PW: That must have been a big change, from a small village to New York City.
MR: Yeah indeed. And everything was. Cause you couldn’t travel much in Ireland, except I went to Dublin on an excursion one time. And the music going up in the cars, I remember. And like everything else there was, in my time, you were lucky if you had a bad bicycle, that kind of thing. There were three cars in the parish of Ballinakill. And they would use them as hackneys, or a taxi kind of thing. ‘Twas rare, to see. Donkeys and carts, and horse and carts, that was the go at that time. That’s all they had.
MC: What did you do for a living over here?
MR: I worked in a private estate as a gardener. Flowers and vegetables and stuff, yeah. For about a year. And then there was an opening in the Grand Union [grocery chain] and I went to work there in the warehouse. I worked in the maintenance department. I drove the trucks for awhile and then I went in the maintenance department. Pretty close to thirty years.
Music in America
MC: When you came over here did you find music right away?

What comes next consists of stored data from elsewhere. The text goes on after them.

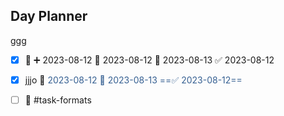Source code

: ## Day Planner





ggg 

- [x]  🔺 ➕ 2023-08-12 🛫 2023-08-12 📅 2023-08-13 ✅ 2023-08-12
- [x] jjjo 🛫<font color="#366092"> 2023-08-12 📅 2023-08-13 ==✅ 2023-08-12==</font>
- [ ] 🛫 #task-formats 

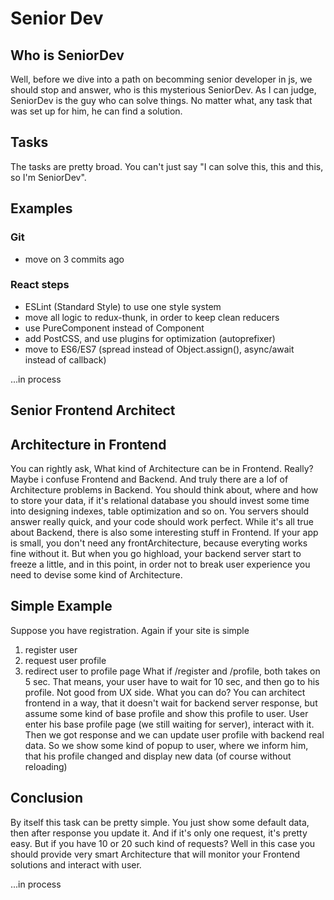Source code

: # Senior Dev

## Who is SeniorDev

Well, before we dive into a path on becomming senior developer in js, we should stop and answer, who is this mysterious SeniorDev.
As I can judge, SeniorDev is the guy who can solve things. No matter what, any task that was set up for him, he can find a solution.

## Tasks
The tasks are pretty broad. You can't just say "I can solve this, this and this, so I'm SeniorDev".

## Examples

### Git
* move on 3 commits ago


### React steps
 * ESLint (Standard Style) to use one style system
 * move all logic to redux-thunk, in order to keep clean reducers
 * use PureComponent instead of Component
 * add PostCSS, and use plugins for optimization (autoprefixer)
 * move to ES6/ES7 (spread instead of Object.assign(), async/await instead of callback)


 ...in process


 ## Senior Frontend Architect

 ## Architecture in Frontend

 You can rightly ask, What kind of Architecture can be in Frontend. Really? Maybe i confuse Frontend and Backend.
 And truly there are a lof of Architecture problems in Backend. You should think about, where and how to store your data, if it's relational database you should invest
 some time into designing indexes, table optimization and so on. You servers should answer really quick, and your code should work perfect.
 While it's all true about Backend, there is also some interesting stuff in Frontend.
 If your app is small, you don't need any frontArchitecture, because everyting works fine without it.
 But when you go highload, your backend server start to freeze a little, and in this point, in order not to break user experience you need to devise some kind of
 Architecture.

 ## Simple Example

 Suppose you have registration. Again if your site is simple
 1) register user
 2) request user profile
 3) redirect user to profile page
 What if /register and /profile, both takes on 5 sec. That means, your user have to wait for 10 sec, and then go to his profile.
 Not good from UX side.
 What you can do? You can architect frontend in a way, that it doesn't wait for backend server response, but assume some kind of base profile and show this profile to user.
 User enter his base profile page (we still waiting for server), interact with it. Then we got response and we can update user profile with backend real data. So we show some
 kind of popup to user, where we inform him, that his profile changed and display new data (of course without reloading)


 ## Conclusion

 By itself this task can be pretty simple. You just show some default data, then after response you update it. And if it's only one request, it's pretty easy.
 But if you have 10 or 20 such kind of requests? Well in this case you should provide very smart Architecture that will monitor your Frontend solutions and
 interact with user.

 ...in process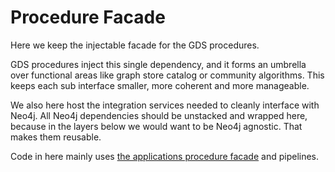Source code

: # Procedure Facade

Here we keep the injectable facade for the GDS procedures.

GDS procedures inject this single dependency, and it forms an umbrella over functional areas like graph store catalog or community algorithms. This keeps each sub interface smaller, more coherent and more manageable.

We also here host the integration services needed to cleanly interface with Neo4j. All Neo4j dependencies should be unstacked and wrapped here, because in the layers below we would want to be Neo4j agnostic. That makes them reusable.

Code in here mainly uses [the applications procedure facade](../algorithms-facade/README.md) and pipelines. 

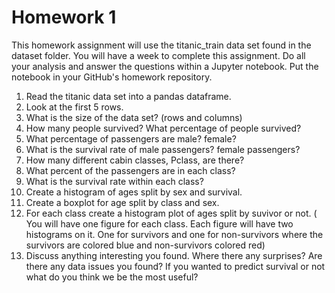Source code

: # Homework 1

This homework assignment will use the titanic_train data set found in the dataset folder. You will have a week to complete this assignment. Do all your analysis and answer the questions within a Jupyter notebook. Put the notebook in your GitHub's homework repository.

1. Read the titanic data set into a pandas dataframe.
2. Look at the first 5 rows.
3. What is the size of the data set? (rows and columns)
4. How many people survived? What percentage of people survived?
5. What percentage of passengers are male? female?
6. What is the survival rate of male passengers? female passengers?
7. How many different cabin classes, Pclass, are there? 
8. What percent of the passengers are in each class?
9. What is the survival rate within each class? 
10. Create a histogram of ages split by sex and survival.
11. Create a boxplot for age split by class and sex.
12. For each class create a histogram plot of ages split by suvivor or not. ( You will have one figure for each class. Each figure will have two histograms on it. One for survivors and one for non-survivors where the survivors are colored blue and non-survivors colored red) 
13. Discuss anything interesting you found. Where there any surprises? Are there any data issues you found? If you wanted to predict survival or not what do you think we be the most useful?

MR: Not really. The only man I came across, actually, was Jack Coen. He was out here before me. I come across him, we’d have an odd tune together. I wasn’t playing that [much]. Well, the old flute I had wasn’t much. There was a guy that was from the same place too, but he was living in Chicago and he came to visit us once. I had a few tunes with him again. He played the melodeon. And, then in Englewood, New Jersey, there was a guy that had a ceili club there. He was a Mayo fellow. He used to play there, play the accordion. And another man from Limerick played the fiddle. And I used to play with them for the dances. And we had a drummer as well. It was a little band. Englewood Ceili Band they called us. So we used to play there once a month. And that kind of kept me going, sort of. Until that died out, then that was the end of me. I wasn’t playing then for a long time.
PW: And when was that?
MR: It would be around ’55, I think it was, that died out. Yeah. ‘55 up until, then I think it was in 1971 Aggie [Whyte, fiddler from Ballinakill], came out to the Catskills. Her and her husband. And I went up there for a week. And I was trying to get back at the music. And I didn’t have a good flute at that time. I remember she turned around she said: “Why in God’s creation don’t you get yourself a good flute?” I said, “Do you know where there’s one?” I said. She said, “I wish I did,” you know? But it was a pleasure just to listen to her.
MC: What got you going on it again?
MR: I guess the Comhaltas really got me into it, when they come out here. And then there was Joe Madden, he come out ten years later after I come out. And Sean McGlynn, you’ve heard me talk about Sean. He came out too, around the same time. And they were only young kids when I left. There was neither one of them was playing, I don’t think, at the time when I had left. And, I remember Sean McGlynn saying, rest in peace, he said, “You should be ashamed of yourself from where you come from!” That was encouraging don’t you know.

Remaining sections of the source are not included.